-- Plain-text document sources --
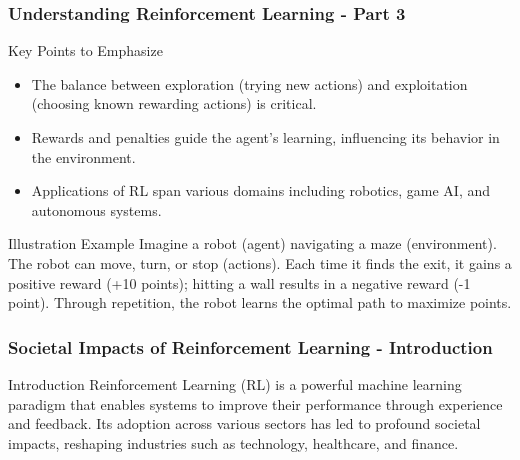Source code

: \documentclass[aspectratio=169]{beamer}
\begin{document}
\begin{frame}[fragile]
    \frametitle{Understanding Reinforcement Learning - Part 3}
    \begin{block}{Key Points to Emphasize}
        \begin{itemize}
            \item The balance between exploration (trying new actions) and exploitation (choosing known rewarding actions) is critical.
            \item Rewards and penalties guide the agent's learning, influencing its behavior in the environment.
            \item Applications of RL span various domains including robotics, game AI, and autonomous systems.
        \end{itemize}
    \end{block}

    \begin{block}{Illustration Example}
        Imagine a robot (agent) navigating a maze (environment). The robot can move, turn, or stop (actions). Each time it finds the exit, it gains a positive reward (+10 points); hitting a wall results in a negative reward (-1 point). Through repetition, the robot learns the optimal path to maximize points.
    \end{block}
\end{frame}

\begin{frame}[fragile]
  \frametitle{Societal Impacts of Reinforcement Learning - Introduction}
  \begin{block}{Introduction}
    Reinforcement Learning (RL) is a powerful machine learning paradigm that enables systems to improve their performance through experience and feedback. Its adoption across various sectors has led to profound societal impacts, reshaping industries such as technology, healthcare, and finance.
  \end{block}
\end{frame}
\end{document}
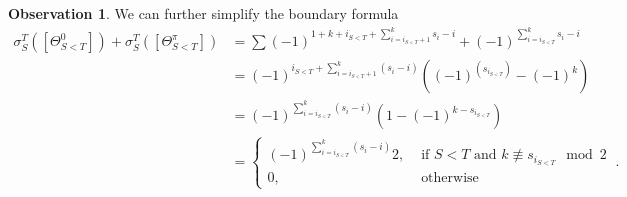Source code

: \documentclass{article}
\newcommand{\msf}[1]{\mathsf{#1}}
\newcommand{\card}{\msf{card}}
\theoremstyle{definition}
\newtheorem{observation}[theorem]{Observation}
\begin{document}

\begin{observation}
    We can further simplify the boundary formula
    \begin{align*}
        \sigma_S^T([\Theta_{S<T}^0])+\sigma_S^T([\Theta_{S<T}^\pi]) 
        &= \sum (-1)^{1+k+i_{S<T}+\sum\limits_{i=i_{S<T}+1}^k s_i-i}+ 
                (-1)^{\sum\limits_{i=i_{S<T}}^k s_i-i} \\
        &= (-1)^{i_{S<T} + \sum_{i=i_{S<T}+1}^k (s_i-i)} \left( (-1)^{(s_{i_{S<T}})} - (-1)^k\right) \\
        &= (-1)^{\sum_{i=i_{S<T}}^k (s_i-i)}\left(1-(-1)^{k-s_{i_{S<T}}}\right) \\
        &= \begin{cases}
                (-1)^{\sum_{i=i_{S<T}}^k (s_i-i)} 2, &\text{ if } S<T \text{ and } k \not\equiv s_{i_{S<T}} \mod 2 \\
                0, &\text{ otherwise}
            \end{cases}~.
    \end{align*}
\end{observation}
\end{document}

-- What to work on --
The reply should hold every record, unchanged, and no pictures.

-- Your response --
Source code

: \documentclass[aspectratio=169]{beamer}
\begin{document}
\begin{frame}[fragile]
    \frametitle{Understanding Reinforcement Learning - Part 3}
    \begin{block}{Key Points to Emphasize}
        \begin{itemize}
            \item The balance between exploration (trying new actions) and exploitation (choosing known rewarding actions) is critical.
            \item Rewards and penalties guide the agent's learning, influencing its behavior in the environment.
            \item Applications of RL span various domains including robotics, game AI, and autonomous systems.
        \end{itemize}
    \end{block}

    \begin{block}{Illustration Example}
        Imagine a robot (agent) navigating a maze (environment). The robot can move, turn, or stop (actions). Each time it finds the exit, it gains a positive reward (+10 points); hitting a wall results in a negative reward (-1 point). Through repetition, the robot learns the optimal path to maximize points.
    \end{block}
\end{frame}

\begin{frame}[fragile]
  \frametitle{Societal Impacts of Reinforcement Learning - Introduction}
  \begin{block}{Introduction}
    Reinforcement Learning (RL) is a powerful machine learning paradigm that enables systems to improve their performance through experience and feedback. Its adoption across various sectors has led to profound societal impacts, reshaping industries such as technology, healthcare, and finance.
  \end{block}
\end{frame}
\end{document}
Source code

: \documentclass{article}
\newcommand{\msf}[1]{\mathsf{#1}}
\newcommand{\card}{\msf{card}}
\theoremstyle{definition}
\newtheorem{observation}[theorem]{Observation}
\begin{document}

\begin{observation}
    We can further simplify the boundary formula
    \begin{align*}
        \sigma_S^T([\Theta_{S<T}^0])+\sigma_S^T([\Theta_{S<T}^\pi]) 
        &= \sum (-1)^{1+k+i_{S<T}+\sum\limits_{i=i_{S<T}+1}^k s_i-i}+ 
                (-1)^{\sum\limits_{i=i_{S<T}}^k s_i-i} \\
        &= (-1)^{i_{S<T} + \sum_{i=i_{S<T}+1}^k (s_i-i)} \left( (-1)^{(s_{i_{S<T}})} - (-1)^k\right) \\
        &= (-1)^{\sum_{i=i_{S<T}}^k (s_i-i)}\left(1-(-1)^{k-s_{i_{S<T}}}\right) \\
        &= \begin{cases}
                (-1)^{\sum_{i=i_{S<T}}^k (s_i-i)} 2, &\text{ if } S<T \text{ and } k \not\equiv s_{i_{S<T}} \mod 2 \\
                0, &\text{ otherwise}
            \end{cases}~.
    \end{align*}
\end{observation}
\end{document}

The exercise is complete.